Data supplied:
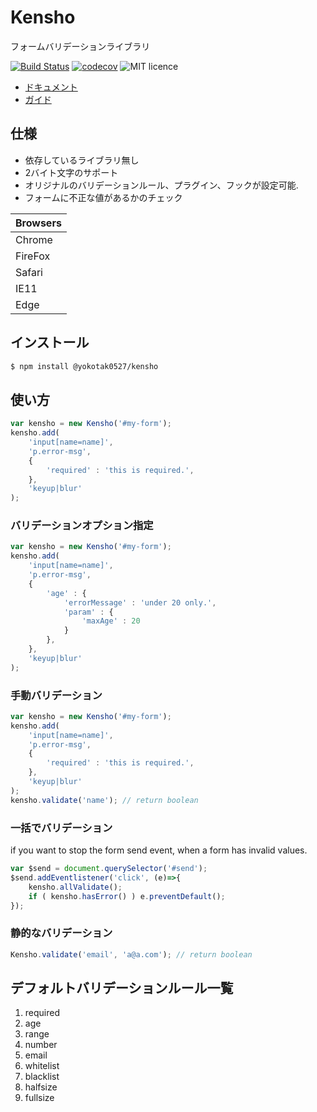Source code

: # Kensho

フォームバリデーションライブラリ

[![Build Status](https://travis-ci.org/yokotak0527/kensho.svg?branch=master)](https://travis-ci.org/yokotak0527/kensho)
[![codecov](https://codecov.io/gh/yokotak0527/kensho/branch/master/graph/badge.svg)](https://codecov.io/gh/yokotak0527/kensho)
![MIT licence](https://img.shields.io/badge/licence-MIT-brightgreen.svg)

- [ドキュメント](http://yokotakenji.me/product/kensho/guide/)
- [ガイド](http://yokotakenji.me/product/kensho/guide/)

## 仕様

- 依存しているライブラリ無し
- 2バイト文字のサポート
- オリジナルのバリデーションルール、プラグイン、フックが設定可能.
- フォームに不正な値があるかのチェック

| Browsers |
|----------|
| Chrome   |
| FireFox  |
| Safari   |
| IE11     |
| Edge     |

## インストール

```bash
$ npm install @yokotak0527/kensho
```

## 使い方

```js
var kensho = new Kensho('#my-form');
kensho.add(
    'input[name=name]',
    'p.error-msg',
    {
        'required' : 'this is required.',
    },
    'keyup|blur'
);
```

### バリデーションオプション指定

```js
var kensho = new Kensho('#my-form');
kensho.add(
    'input[name=name]',
    'p.error-msg',
    {
        'age' : {
            'errorMessage' : 'under 20 only.',
            'param' : {
                'maxAge' : 20
            }
        },
    },
    'keyup|blur'
);
```

### 手動バリデーション

```js
var kensho = new Kensho('#my-form');
kensho.add(
    'input[name=name]',
    'p.error-msg',
    {
        'required' : 'this is required.',
    },
    'keyup|blur'
);
kensho.validate('name'); // return boolean
```

### 一括でバリデーション

if you want to stop the form send event, when a form has invalid values.

```js
var $send = document.querySelector('#send');
$send.addEventlistener('click', (e)=>{
    kensho.allValidate();
    if ( kensho.hasError() ) e.preventDefault();
});
```

### 静的なバリデーション

```js
Kensho.validate('email', 'a@a.com'); // return boolean
```

## デフォルトバリデーションルール一覧

01. required
02. age
03. range
04. number
05. email
06. whitelist
07. blacklist
08. halfsize
09. fullsize
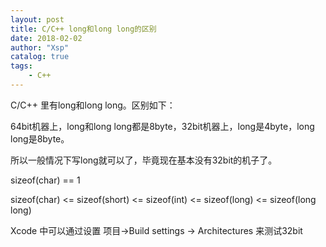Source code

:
 ```yaml
---
layout: post
title: C/C++ long和long long的区别
date: 2018-02-02
author: "Xsp"
catalog: true
tags:
    - C++
---
```


C/C++ 里有long和long long。区别如下：

64bit机器上，long和long long都是8byte，32bit机器上，long是4byte，long long是8byte。

所以一般情况下写long就可以了，毕竟现在基本没有32bit的机子了。

sizeof(char) == 1

sizeof(char) <= sizeof(short) <= sizeof(int) <= sizeof(long) <= sizeof(long long)


Xcode 中可以通过设置 项目->Build settings -> Architectures 来测试32bit
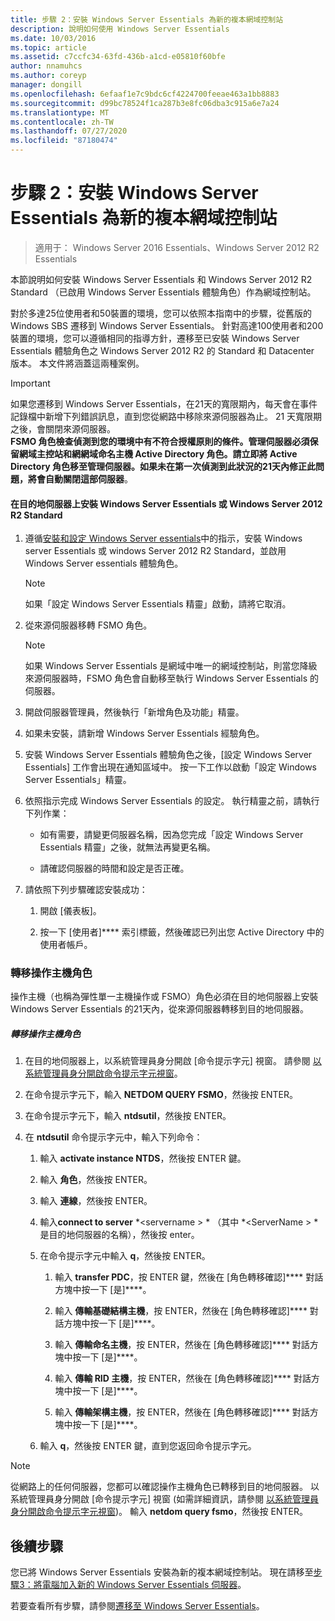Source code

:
```yaml
---
title: 步驟 2：安裝 Windows Server Essentials 為新的複本網域控制站
description: 說明如何使用 Windows Server Essentials
ms.date: 10/03/2016
ms.topic: article
ms.assetid: c7ccfc34-63fd-436b-a1cd-e05810f60bfe
author: nnamuhcs
ms.author: coreyp
manager: dongill
ms.openlocfilehash: 6efaaf1e7c9bdc6cf4224700feeae463a1bb8883
ms.sourcegitcommit: d99bc78524f1ca287b3e8fc06dba3c915a6e7a24
ms.translationtype: MT
ms.contentlocale: zh-TW
ms.lasthandoff: 07/27/2020
ms.locfileid: "87180474"
---
```

# <a name="step-2-install-windows-server-essentials-as-a-new-replica-domain-controller"></a>步驟 2：安裝 Windows Server Essentials 為新的複本網域控制站

>適用于： Windows Server 2016 Essentials、Windows Server 2012 R2 Essentials

本節說明如何安裝 Windows Server Essentials 和 Windows Server 2012 R2 Standard （已啟用 Windows Server Essentials 體驗角色）作為網域控制站。

 對於多達25位使用者和50裝置的環境，您可以依照本指南中的步驟，從舊版的 Windows SBS 遷移到 Windows Server Essentials。 針對高達100使用者和200裝置的環境，您可以遵循相同的指導方針，遷移至已安裝 Windows Server Essentials 體驗角色之 Windows Server 2012 R2 的 Standard 和 Datacenter 版本。 本文件將涵蓋這兩種案例。

> [!IMPORTANT]
>  如果您遷移到 Windows Server Essentials，在21天的寬限期內，每天會在事件記錄檔中新增下列錯誤訊息，直到您從網路中移除來源伺服器為止。 21 天寬限期之後，會關閉來源伺服器。 <br> **FSMO 角色檢查偵測到您的環境中有不符合授權原則的條件。管理伺服器必須保留網域主控站和網網域命名主機 Active Directory 角色。請立即將 Active Directory 角色移至管理伺服器。如果未在第一次偵測到此狀況的21天內修正此問題，將會自動關閉這部伺服器**。

#### <a name="install-windows-server-essentials-or-windows-server-2012-r2-standard-on-the-destination-server"></a>在目的地伺服器上安裝 Windows Server Essentials 或 Windows Server 2012 R2 Standard

1.  遵循[安裝和設定 Windows Server essentials](../install/Install-and-Configure-Windows-Server-Essentials-or-Windows-Server-Essentials-Experience.md)中的指示，安裝 Windows server Essentials 或 windows Server 2012 R2 Standard，並啟用 Windows Server essentials 體驗角色。

    > [!NOTE]
    >  如果「設定 Windows Server Essentials 精靈」啟動，請將它取消。

2.  從來源伺服器移轉 FSMO 角色。

    > [!NOTE]
    >  如果 Windows Server Essentials 是網域中唯一的網域控制站，則當您降級來源伺服器時，FSMO 角色會自動移至執行 Windows Server Essentials 的伺服器。

3.  開啟伺服器管理員，然後執行「新增角色及功能」精靈。

4.  如果未安裝，請新增 Windows Server Essentials 經驗角色。

5.  安裝 Windows Server Essentials 體驗角色之後，[設定 Windows Server Essentials] 工作會出現在通知區域中。 按一下工作以啟動「設定 Windows Server Essentials」精靈。

6.  依照指示完成 Windows Server Essentials 的設定。 執行精靈之前，請執行下列作業：

    -   如有需要，請變更伺服器名稱，因為您完成「設定 Windows Server Essentials 精靈」之後，就無法再變更名稱。

    -   請確認伺服器的時間和設定是否正確。

7.  請依照下列步驟確認安裝成功：

    1.  開啟 [儀表板]。

    2.  按一下 [使用者]**** 索引標籤，然後確認已列出您 Active Directory 中的使用者帳戶。

### <a name="transfer-the-operations-master-roles"></a>轉移操作主機角色
 操作主機（也稱為彈性單一主機操作或 FSMO）角色必須在目的地伺服器上安裝 Windows Server Essentials 的21天內，從來源伺服器轉移到目的地伺服器。

##### <a name="to-transfer-the-operations-master-roles"></a>轉移操作主機角色

1.  在目的地伺服器上，以系統管理員身分開啟 [命令提示字元] 視窗。 請參閱 [以系統管理員身分開啟命令提示字元視窗](https://technet.microsoft.com/library/cc947813\(v=WS.10\).aspx)。

2.  在命令提示字元下，輸入 **NETDOM QUERY FSMO**，然後按 ENTER。

3.  在命令提示字元下，輸入 **ntdsutil**，然後按 ENTER。

4.  在 **ntdsutil** 命令提示字元中，輸入下列命令：

    1.  輸入 **activate instance NTDS**，然後按 ENTER 鍵。

    2.  輸入 **角色**，然後按 ENTER。

    3.  輸入 **連線**，然後按 ENTER。

    4.  輸入**connect to server** *<servername \> * （其中 *<ServerName \> *是目的地伺服器的名稱），然後按 enter。

    5.  在命令提示字元中輸入 **q**，然後按 ENTER。

        1.  輸入 **transfer PDC**，按 ENTER 鍵，然後在 [角色轉移確認]**** 對話方塊中按一下 [是]****。

        2.  輸入 **傳輸基礎結構主機**，按 ENTER，然後在 [角色轉移確認]**** 對話方塊中按一下 [是]****。

        3.  輸入 **傳輸命名主機**，按 ENTER，然後在 [角色轉移確認]**** 對話方塊中按一下 [是]****。

        4.  輸入 **傳輸 RID 主機**，按 ENTER，然後在 [角色轉移確認]**** 對話方塊中按一下 [是]****。

        5.  輸入 **傳輸架構主機**，按 ENTER，然後在 [角色轉移確認]**** 對話方塊中按一下 [是]****。

    6.  輸入 **q**，然後按 ENTER 鍵，直到您返回命令提示字元。

> [!NOTE]
>  從網路上的任何伺服器，您都可以確認操作主機角色已轉移到目的地伺服器。 以系統管理員身分開啟 [命令提示字元] 視窗 (如需詳細資訊，請參閱 [以系統管理員身分開啟命令提示字元視窗](https://technet.microsoft.com/library/cc947813\(v=WS.10\).aspx))。 輸入 **netdom query fsmo**，然後按 ENTER。

## <a name="next-steps"></a>後續步驟
 您已將 Windows Server Essentials 安裝為新的複本網域控制站。 現在請移至[步驟3：將電腦加入新的 Windows Server Essentials 伺服器](Step-3--Join-computers-to-the-new-Windows-Server-Essentials-server.md)。

若要查看所有步驟，請參閱[遷移至 Windows Server Essentials](Migrate-from-Previous-Versions-to-Windows-Server-Essentials-or-Windows-Server-Essentials-Experience.md)。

Exercise aim: Copy, from the material above, each line in which the string "product" occurs.

Task answer:
- [ドキュメント](http://yokotakenji.me/product/kensho/guide/)
- [ガイド](http://yokotakenji.me/product/kensho/guide/)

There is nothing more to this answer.